Alternative Approaches to Microfluidic Systems Design, Construction and Operation
Professor David Beebe
Department of Biomedical Engineering
University of Wisconsin-Madison
Many approaches to the construction of microfluidic systems have appeared in the last few years including glass and silicon etching and bonding, laser machining, micromolding and others. None have emerged as a clear “winner.” Each has advantages and disadvantages for a given application. The cost of manufacturing for most approaches is still relatively expensive when compared to a more standard manufacturing method such as injection molding. Injection molding is of limited use for microfluidic applications due to limited resolution (although this is continually improving) and functionality (typically only passive, inflexible materials are used). Here we present an alternative approach to the design, construction and operation of microfluidic systems that we call µfluidic tectonics ( µFT) that compares to injection molding in cost, but allows for a wide variety of functionality. µFluidic Tectonics utilizes liquid phase photopolymerization and responsive materials to achieve elegant yet functional designs. The approach allows for the design, fabrication and operation of complete microfluidic devices within a few minutes. Ultra rapid microchannel fabrication is demonstrated. Filtering, flow control, readout and mixing components are demonstrated. Closed loop feedback control is demonstrated. µFluidic Tectonics provides a single construction platform that allows for the creation of a wide variety of microfluidic devices. The design flexibility combined with the ease of fabrication and low cost (similar to injection molding) enhances the microfluidic toolbox. Other microfluidic applications will be discussed including cell/embryo culture, surface driven pumping and evaporative sample concentration.
David J. Beebe is an Associate Professor in the Department of Biomedical Engineering at the University of Wisconsin-Madison with joint appointments in Electrical and Computer Engineering and Mechanical Engineering. From 1996 to 1999, he was an Assistant Professor in the Department of Electrical and Computer Engineering and an Assistant Research Professor in the Beckman Institute for Advanced Science and Technology at the University of Illinois at Urbana-Champaign. From 1994-1996, David was an Assistant Professor at Louisiana Tech University. He received the B.S. (1987), M.S. (1990) and Ph.D. (1994) in Electrical Engineering from the University of Wisconsin-Madison.
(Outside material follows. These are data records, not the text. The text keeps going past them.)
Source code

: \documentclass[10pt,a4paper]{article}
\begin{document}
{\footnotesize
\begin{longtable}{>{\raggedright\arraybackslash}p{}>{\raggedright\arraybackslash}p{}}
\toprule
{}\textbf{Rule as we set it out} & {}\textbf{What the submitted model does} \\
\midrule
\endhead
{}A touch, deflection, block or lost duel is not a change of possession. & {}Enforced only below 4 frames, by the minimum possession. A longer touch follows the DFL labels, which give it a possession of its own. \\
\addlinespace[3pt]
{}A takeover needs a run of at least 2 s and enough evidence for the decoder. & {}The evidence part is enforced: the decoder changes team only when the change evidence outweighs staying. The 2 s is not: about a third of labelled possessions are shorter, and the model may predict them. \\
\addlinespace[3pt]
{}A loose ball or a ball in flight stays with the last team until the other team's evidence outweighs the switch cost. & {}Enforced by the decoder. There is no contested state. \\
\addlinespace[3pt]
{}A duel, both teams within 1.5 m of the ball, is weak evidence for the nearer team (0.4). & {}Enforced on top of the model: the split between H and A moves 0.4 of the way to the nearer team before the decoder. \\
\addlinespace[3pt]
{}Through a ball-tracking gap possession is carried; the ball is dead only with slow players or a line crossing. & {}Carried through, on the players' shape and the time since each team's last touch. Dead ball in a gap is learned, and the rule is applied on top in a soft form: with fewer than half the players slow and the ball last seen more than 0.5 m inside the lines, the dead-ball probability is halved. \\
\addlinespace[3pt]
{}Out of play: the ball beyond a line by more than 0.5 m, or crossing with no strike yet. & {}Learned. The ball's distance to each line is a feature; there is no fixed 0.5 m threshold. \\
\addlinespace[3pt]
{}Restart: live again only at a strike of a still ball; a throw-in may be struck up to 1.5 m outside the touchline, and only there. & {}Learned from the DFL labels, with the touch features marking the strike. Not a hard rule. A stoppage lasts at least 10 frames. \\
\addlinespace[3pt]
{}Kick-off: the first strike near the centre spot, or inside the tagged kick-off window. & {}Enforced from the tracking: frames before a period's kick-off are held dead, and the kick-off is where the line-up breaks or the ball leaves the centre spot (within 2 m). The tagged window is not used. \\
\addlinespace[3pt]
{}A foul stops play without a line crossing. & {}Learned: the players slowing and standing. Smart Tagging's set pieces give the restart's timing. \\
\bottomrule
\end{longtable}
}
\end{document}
David was an electrical engineer for Kimberly-Clark Corp. from 1987-1989 where he lead the packaging controls group. Dr. Beebe has over 120 publications. Dr. Beebe serves on the steering/program committees for the µTAS and Hilton Head conferences and he co-chairs the Annual IEEE EMBS Special Topic Conference on Microtechnology, Medicine and Biology. Dr. Beebe has served on many government advisory panels including the NRC’s National Nanotechnology Initiative review panel. Dr. Beebe is a co-founder of Vitae LLC that is commercializing microfluidic systems for assisted reproduction and consults for various companies in the biotech and microfluidics field. David has broad interests in biomedical instrumentation and the development and use of microfabricated devices for applications in medicine and for the study of biology. Current interests include technology development for the handling and analysis of biological objects, development of non-traditional autonomous micro fluidic devices and systems, the study of cell and embryo development in microenvironments, development of electrostatic and electrocutaneous haptic displays, and the development of tactile sensors. Prof. Beebe’s work has been supported by DARPA, NIH, NSF, ARO, ARL, ONR and the Whitaker Foundation.